::: Material for this exercise :::

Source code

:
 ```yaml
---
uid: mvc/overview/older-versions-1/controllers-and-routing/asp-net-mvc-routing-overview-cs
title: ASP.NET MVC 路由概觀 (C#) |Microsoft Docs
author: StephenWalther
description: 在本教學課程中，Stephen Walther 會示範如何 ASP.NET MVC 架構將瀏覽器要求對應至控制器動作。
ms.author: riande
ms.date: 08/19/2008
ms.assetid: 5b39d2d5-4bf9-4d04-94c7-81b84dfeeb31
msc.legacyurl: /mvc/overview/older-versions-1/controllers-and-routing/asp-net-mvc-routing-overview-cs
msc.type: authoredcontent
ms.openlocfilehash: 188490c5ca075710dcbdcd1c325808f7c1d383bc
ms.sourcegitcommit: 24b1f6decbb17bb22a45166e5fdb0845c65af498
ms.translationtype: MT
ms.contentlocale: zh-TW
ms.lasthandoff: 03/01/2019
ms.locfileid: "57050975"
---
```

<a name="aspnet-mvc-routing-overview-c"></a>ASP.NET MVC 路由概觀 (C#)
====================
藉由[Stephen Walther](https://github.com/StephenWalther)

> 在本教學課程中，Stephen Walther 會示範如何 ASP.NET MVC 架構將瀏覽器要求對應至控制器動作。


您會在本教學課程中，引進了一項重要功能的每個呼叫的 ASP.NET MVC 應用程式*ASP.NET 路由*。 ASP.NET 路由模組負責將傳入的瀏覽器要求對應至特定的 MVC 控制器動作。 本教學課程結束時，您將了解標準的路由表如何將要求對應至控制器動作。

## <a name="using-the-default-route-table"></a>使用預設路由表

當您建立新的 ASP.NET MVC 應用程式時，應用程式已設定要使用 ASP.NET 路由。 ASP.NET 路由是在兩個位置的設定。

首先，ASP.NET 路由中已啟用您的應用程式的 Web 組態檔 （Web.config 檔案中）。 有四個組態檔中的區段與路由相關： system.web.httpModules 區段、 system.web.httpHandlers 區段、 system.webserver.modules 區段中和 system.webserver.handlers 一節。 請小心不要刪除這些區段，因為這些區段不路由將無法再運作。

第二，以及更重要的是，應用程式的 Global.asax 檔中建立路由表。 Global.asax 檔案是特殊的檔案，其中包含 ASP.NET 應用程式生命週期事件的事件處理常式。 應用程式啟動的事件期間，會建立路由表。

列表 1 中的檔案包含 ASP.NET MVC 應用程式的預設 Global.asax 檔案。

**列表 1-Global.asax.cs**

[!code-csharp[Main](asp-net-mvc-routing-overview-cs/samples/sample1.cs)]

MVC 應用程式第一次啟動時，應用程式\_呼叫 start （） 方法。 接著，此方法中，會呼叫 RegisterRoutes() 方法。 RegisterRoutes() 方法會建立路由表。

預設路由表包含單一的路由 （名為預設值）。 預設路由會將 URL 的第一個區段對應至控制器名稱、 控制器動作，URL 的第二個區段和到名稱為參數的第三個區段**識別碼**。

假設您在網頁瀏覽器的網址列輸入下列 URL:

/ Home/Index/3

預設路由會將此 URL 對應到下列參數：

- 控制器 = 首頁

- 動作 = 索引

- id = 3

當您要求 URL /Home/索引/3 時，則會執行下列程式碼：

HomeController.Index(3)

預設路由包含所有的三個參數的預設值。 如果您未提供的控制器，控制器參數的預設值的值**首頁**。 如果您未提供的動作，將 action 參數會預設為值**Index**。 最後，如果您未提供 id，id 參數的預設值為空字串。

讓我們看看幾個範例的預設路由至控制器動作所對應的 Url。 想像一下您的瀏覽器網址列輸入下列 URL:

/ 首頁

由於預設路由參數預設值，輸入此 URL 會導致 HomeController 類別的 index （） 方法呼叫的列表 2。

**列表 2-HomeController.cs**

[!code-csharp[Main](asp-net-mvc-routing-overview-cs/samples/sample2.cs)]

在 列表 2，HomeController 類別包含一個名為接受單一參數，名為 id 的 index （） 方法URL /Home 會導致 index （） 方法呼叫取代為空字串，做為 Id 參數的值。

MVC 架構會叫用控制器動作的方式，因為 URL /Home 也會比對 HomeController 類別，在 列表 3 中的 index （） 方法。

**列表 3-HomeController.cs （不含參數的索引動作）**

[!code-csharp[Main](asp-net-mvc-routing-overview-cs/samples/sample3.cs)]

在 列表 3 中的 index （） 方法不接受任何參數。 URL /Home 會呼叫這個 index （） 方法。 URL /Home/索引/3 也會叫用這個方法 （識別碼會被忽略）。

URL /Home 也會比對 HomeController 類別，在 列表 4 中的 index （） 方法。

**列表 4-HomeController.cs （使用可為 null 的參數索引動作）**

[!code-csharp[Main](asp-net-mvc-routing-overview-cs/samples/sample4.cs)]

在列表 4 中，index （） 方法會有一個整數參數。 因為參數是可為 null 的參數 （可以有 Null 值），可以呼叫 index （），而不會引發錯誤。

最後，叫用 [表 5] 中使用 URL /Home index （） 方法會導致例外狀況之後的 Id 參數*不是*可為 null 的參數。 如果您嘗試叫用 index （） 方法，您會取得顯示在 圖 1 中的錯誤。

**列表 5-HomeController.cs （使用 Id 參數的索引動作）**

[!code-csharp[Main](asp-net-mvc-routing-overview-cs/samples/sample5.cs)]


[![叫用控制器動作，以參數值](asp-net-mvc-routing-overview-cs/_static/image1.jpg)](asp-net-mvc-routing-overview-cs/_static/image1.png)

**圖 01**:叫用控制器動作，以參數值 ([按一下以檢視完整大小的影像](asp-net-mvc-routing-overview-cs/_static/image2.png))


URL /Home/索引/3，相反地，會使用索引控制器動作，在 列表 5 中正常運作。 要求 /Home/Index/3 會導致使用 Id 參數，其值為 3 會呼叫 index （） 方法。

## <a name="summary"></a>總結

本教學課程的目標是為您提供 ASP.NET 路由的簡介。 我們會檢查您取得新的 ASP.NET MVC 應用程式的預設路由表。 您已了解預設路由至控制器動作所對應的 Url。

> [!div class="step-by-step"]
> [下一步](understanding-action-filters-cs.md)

:::

For this exercise, set down all of the entries again word for word.

Source code

:
 ```yaml
---
uid: mvc/overview/older-versions-1/controllers-and-routing/asp-net-mvc-routing-overview-cs
title: ASP.NET MVC 路由概觀 (C#) |Microsoft Docs
author: StephenWalther
description: 在本教學課程中，Stephen Walther 會示範如何 ASP.NET MVC 架構將瀏覽器要求對應至控制器動作。
ms.author: riande
ms.date: 08/19/2008
ms.assetid: 5b39d2d5-4bf9-4d04-94c7-81b84dfeeb31
msc.legacyurl: /mvc/overview/older-versions-1/controllers-and-routing/asp-net-mvc-routing-overview-cs
msc.type: authoredcontent
ms.openlocfilehash: 188490c5ca075710dcbdcd1c325808f7c1d383bc
ms.sourcegitcommit: 24b1f6decbb17bb22a45166e5fdb0845c65af498
ms.translationtype: MT
ms.contentlocale: zh-TW
ms.lasthandoff: 03/01/2019
ms.locfileid: "57050975"
---
```

<a name="aspnet-mvc-routing-overview-c"></a>ASP.NET MVC 路由概觀 (C#)
====================
藉由[Stephen Walther](https://github.com/StephenWalther)

> 在本教學課程中，Stephen Walther 會示範如何 ASP.NET MVC 架構將瀏覽器要求對應至控制器動作。


您會在本教學課程中，引進了一項重要功能的每個呼叫的 ASP.NET MVC 應用程式*ASP.NET 路由*。 ASP.NET 路由模組負責將傳入的瀏覽器要求對應至特定的 MVC 控制器動作。 本教學課程結束時，您將了解標準的路由表如何將要求對應至控制器動作。

## <a name="using-the-default-route-table"></a>使用預設路由表

當您建立新的 ASP.NET MVC 應用程式時，應用程式已設定要使用 ASP.NET 路由。 ASP.NET 路由是在兩個位置的設定。

首先，ASP.NET 路由中已啟用您的應用程式的 Web 組態檔 （Web.config 檔案中）。 有四個組態檔中的區段與路由相關： system.web.httpModules 區段、 system.web.httpHandlers 區段、 system.webserver.modules 區段中和 system.webserver.handlers 一節。 請小心不要刪除這些區段，因為這些區段不路由將無法再運作。

第二，以及更重要的是，應用程式的 Global.asax 檔中建立路由表。 Global.asax 檔案是特殊的檔案，其中包含 ASP.NET 應用程式生命週期事件的事件處理常式。 應用程式啟動的事件期間，會建立路由表。

列表 1 中的檔案包含 ASP.NET MVC 應用程式的預設 Global.asax 檔案。

**列表 1-Global.asax.cs**

[!code-csharp[Main](asp-net-mvc-routing-overview-cs/samples/sample1.cs)]

MVC 應用程式第一次啟動時，應用程式\_呼叫 start （） 方法。 接著，此方法中，會呼叫 RegisterRoutes() 方法。 RegisterRoutes() 方法會建立路由表。

預設路由表包含單一的路由 （名為預設值）。 預設路由會將 URL 的第一個區段對應至控制器名稱、 控制器動作，URL 的第二個區段和到名稱為參數的第三個區段**識別碼**。

假設您在網頁瀏覽器的網址列輸入下列 URL:

/ Home/Index/3

預設路由會將此 URL 對應到下列參數：

- 控制器 = 首頁

- 動作 = 索引

- id = 3

當您要求 URL /Home/索引/3 時，則會執行下列程式碼：

HomeController.Index(3)

預設路由包含所有的三個參數的預設值。 如果您未提供的控制器，控制器參數的預設值的值**首頁**。 如果您未提供的動作，將 action 參數會預設為值**Index**。 最後，如果您未提供 id，id 參數的預設值為空字串。

讓我們看看幾個範例的預設路由至控制器動作所對應的 Url。 想像一下您的瀏覽器網址列輸入下列 URL:

/ 首頁

由於預設路由參數預設值，輸入此 URL 會導致 HomeController 類別的 index （） 方法呼叫的列表 2。

**列表 2-HomeController.cs**

[!code-csharp[Main](asp-net-mvc-routing-overview-cs/samples/sample2.cs)]

在 列表 2，HomeController 類別包含一個名為接受單一參數，名為 id 的 index （） 方法URL /Home 會導致 index （） 方法呼叫取代為空字串，做為 Id 參數的值。

MVC 架構會叫用控制器動作的方式，因為 URL /Home 也會比對 HomeController 類別，在 列表 3 中的 index （） 方法。

**列表 3-HomeController.cs （不含參數的索引動作）**

[!code-csharp[Main](asp-net-mvc-routing-overview-cs/samples/sample3.cs)]

在 列表 3 中的 index （） 方法不接受任何參數。 URL /Home 會呼叫這個 index （） 方法。 URL /Home/索引/3 也會叫用這個方法 （識別碼會被忽略）。

URL /Home 也會比對 HomeController 類別，在 列表 4 中的 index （） 方法。

**列表 4-HomeController.cs （使用可為 null 的參數索引動作）**

[!code-csharp[Main](asp-net-mvc-routing-overview-cs/samples/sample4.cs)]

在列表 4 中，index （） 方法會有一個整數參數。 因為參數是可為 null 的參數 （可以有 Null 值），可以呼叫 index （），而不會引發錯誤。

最後，叫用 [表 5] 中使用 URL /Home index （） 方法會導致例外狀況之後的 Id 參數*不是*可為 null 的參數。 如果您嘗試叫用 index （） 方法，您會取得顯示在 圖 1 中的錯誤。

**列表 5-HomeController.cs （使用 Id 參數的索引動作）**

[!code-csharp[Main](asp-net-mvc-routing-overview-cs/samples/sample5.cs)]


[![叫用控制器動作，以參數值](asp-net-mvc-routing-overview-cs/_static/image1.jpg)](asp-net-mvc-routing-overview-cs/_static/image1.png)

**圖 01**:叫用控制器動作，以參數值 ([按一下以檢視完整大小的影像](asp-net-mvc-routing-overview-cs/_static/image2.png))


URL /Home/索引/3，相反地，會使用索引控制器動作，在 列表 5 中正常運作。 要求 /Home/Index/3 會導致使用 Id 參數，其值為 3 會呼叫 index （） 方法。

## <a name="summary"></a>總結

本教學課程的目標是為您提供 ASP.NET 路由的簡介。 我們會檢查您取得新的 ASP.NET MVC 應用程式的預設路由表。 您已了解預設路由至控制器動作所對應的 Url。

> [!div class="step-by-step"]
> [下一步](understanding-action-filters-cs.md)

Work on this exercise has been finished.